---- DATA SHOWN
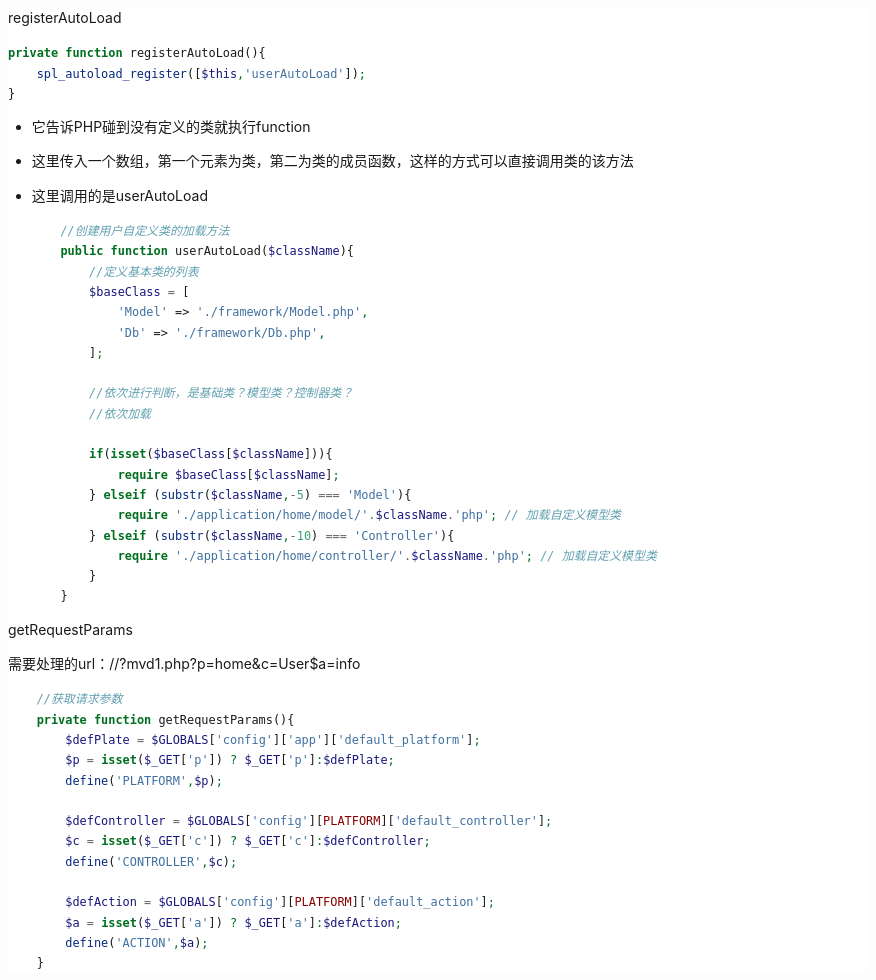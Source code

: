 

registerAutoLoad

```php
private function registerAutoLoad(){
    spl_autoload_register([$this,'userAutoLoad']);
}
```

- 它告诉PHP碰到没有定义的类就执行function

- 这里传入一个数组，第一个元素为类，第二为类的成员函数，这样的方式可以直接调用类的该方法

- 这里调用的是userAutoLoad

  ```php
      //创建用户自定义类的加载方法
      public function userAutoLoad($className){
          //定义基本类的列表
          $baseClass = [
              'Model' => './framework/Model.php',
              'Db' => './framework/Db.php',
          ];
  
          //依次进行判断，是基础类？模型类？控制器类？
          //依次加载
  
          if(isset($baseClass[$className])){
              require $baseClass[$className];
          } elseif (substr($className,-5) === 'Model'){
              require './application/home/model/'.$className.'php'; // 加载自定义模型类
          } elseif (substr($className,-10) === 'Controller'){
              require './application/home/controller/'.$className.'php'; // 加载自定义模型类
          }
      }
  
  ```

  



getRequestParams

需要处理的url：//?mvd1.php?p=home&c=User$a=info

```php
    //获取请求参数
    private function getRequestParams(){
        $defPlate = $GLOBALS['config']['app']['default_platform'];
        $p = isset($_GET['p']) ? $_GET['p']:$defPlate;
        define('PLATFORM',$p);

        $defController = $GLOBALS['config'][PLATFORM]['default_controller'];
        $c = isset($_GET['c']) ? $_GET['c']:$defController;
        define('CONTROLLER',$c);

        $defAction = $GLOBALS['config'][PLATFORM]['default_action'];
        $a = isset($_GET['a']) ? $_GET['a']:$defAction;
        define('ACTION',$a);
    }

```
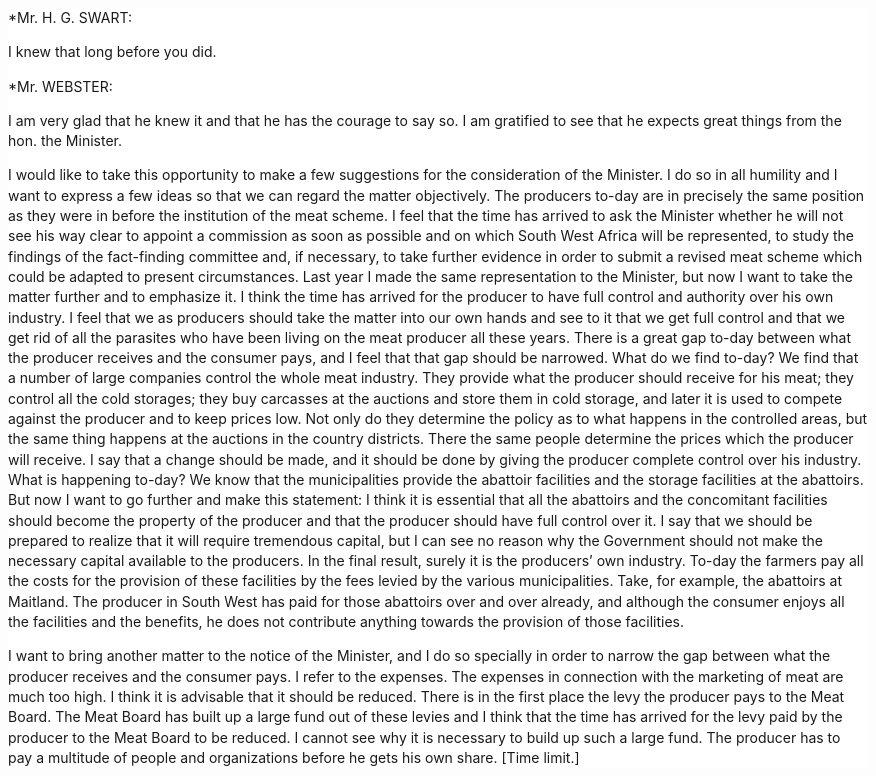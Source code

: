 </speech>

<speech by="#swart">

<from>*Mr. <person refersTo="hansard_za">H. G. SWART</person>:</from>

<p>I knew that long before you did.</p>

</speech>

<speech by="#webster">

<from>*Mr. <person refersTo="hansard_za">WEBSTER</person>:</from>

<p>I am very glad that he knew it and that he has the courage to say so. I am gratified to see that he expects great things from the hon. the Minister.</p>

<p>I would like to take this opportunity to make a few suggestions for the consideration of the Minister. I do so in all humility and I want to express a few ideas so that we can regard the matter objectively. The producers to-day are in precisely the same position as they were in before the institution of the meat scheme. I feel that the time has arrived to ask the Minister whether he will not see his way clear to appoint a commission as soon as possible and on which South West Africa will be represented, to study the findings of the fact-finding committee and, if necessary, to take further evidence in order to submit a revised meat scheme which could be adapted to present circumstances. Last year I made the same representation to the Minister, but now I want to take the matter further and to emphasize it. I think the time has arrived for the producer to have full control and authority over his own industry. I feel that we as producers should take the matter into our own hands and see to it that we get full control and that we get rid of all the parasites who have <span class="col_5413-5414" refersTo="page_1303"/>been living on the meat producer all these years. There is a great gap to-day between what the producer receives and the consumer pays, and I feel that that gap should be narrowed. What do we find to-day? We find that a number of large companies control the whole meat industry. They provide what the producer should receive for his meat; they control all the cold storages; they buy carcasses at the auctions and store them in cold storage, and later it is used to compete against the producer and to keep prices low. Not only do they determine the policy as to what happens in the controlled areas, but the same thing happens at the auctions in the country districts. There the same people determine the prices which the producer will receive. I say that a change should be made, and it should be done by giving the producer complete control over his industry. What is happening to-day? We know that the municipalities provide the abattoir facilities and the storage facilities at the abattoirs. But now I want to go further and make this statement: I think it is essential that all the abattoirs and the concomitant facilities should become the property of the producer and that the producer should have full control over it. I say that we should be prepared to realize that it will require tremendous capital, but I can see no reason why the Government should not make the necessary capital available to the producers. In the final result, surely it is the producers&#x2019; own industry. To-day the farmers pay all the costs for the provision of these facilities by the fees levied by the various municipalities. Take, for example, the abattoirs at Maitland. The producer in South West has paid for those abattoirs over and over already, and although the consumer enjoys all the facilities and the benefits, he does not contribute anything towards the provision of those facilities.</p>

<p>I want to bring another matter to the notice of the Minister, and I do so specially in order to narrow the gap between what the producer receives and the consumer pays. I refer to the expenses. The expenses in connection with the marketing of meat are much too high. I think it is advisable that it should be reduced. There is in the first place the levy the producer pays to the Meat Board. The Meat Board has built up a large fund out of these levies and I think that the time has arrived for the levy paid by the producer to the Meat Board to be reduced. I cannot see why it is necessary to build up such a large fund. The producer has to pay a multitude of people and organizations before he gets his own share. [Time limit.]</p>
--------
EXERCISE OBJECTIVE
Find the string "defController" in the data. Report each line it appears in.

RESULT
        $defController = $GLOBALS['config'][PLATFORM]['default_controller'];
        $c = isset($_GET['c']) ? $_GET['c']:$defController;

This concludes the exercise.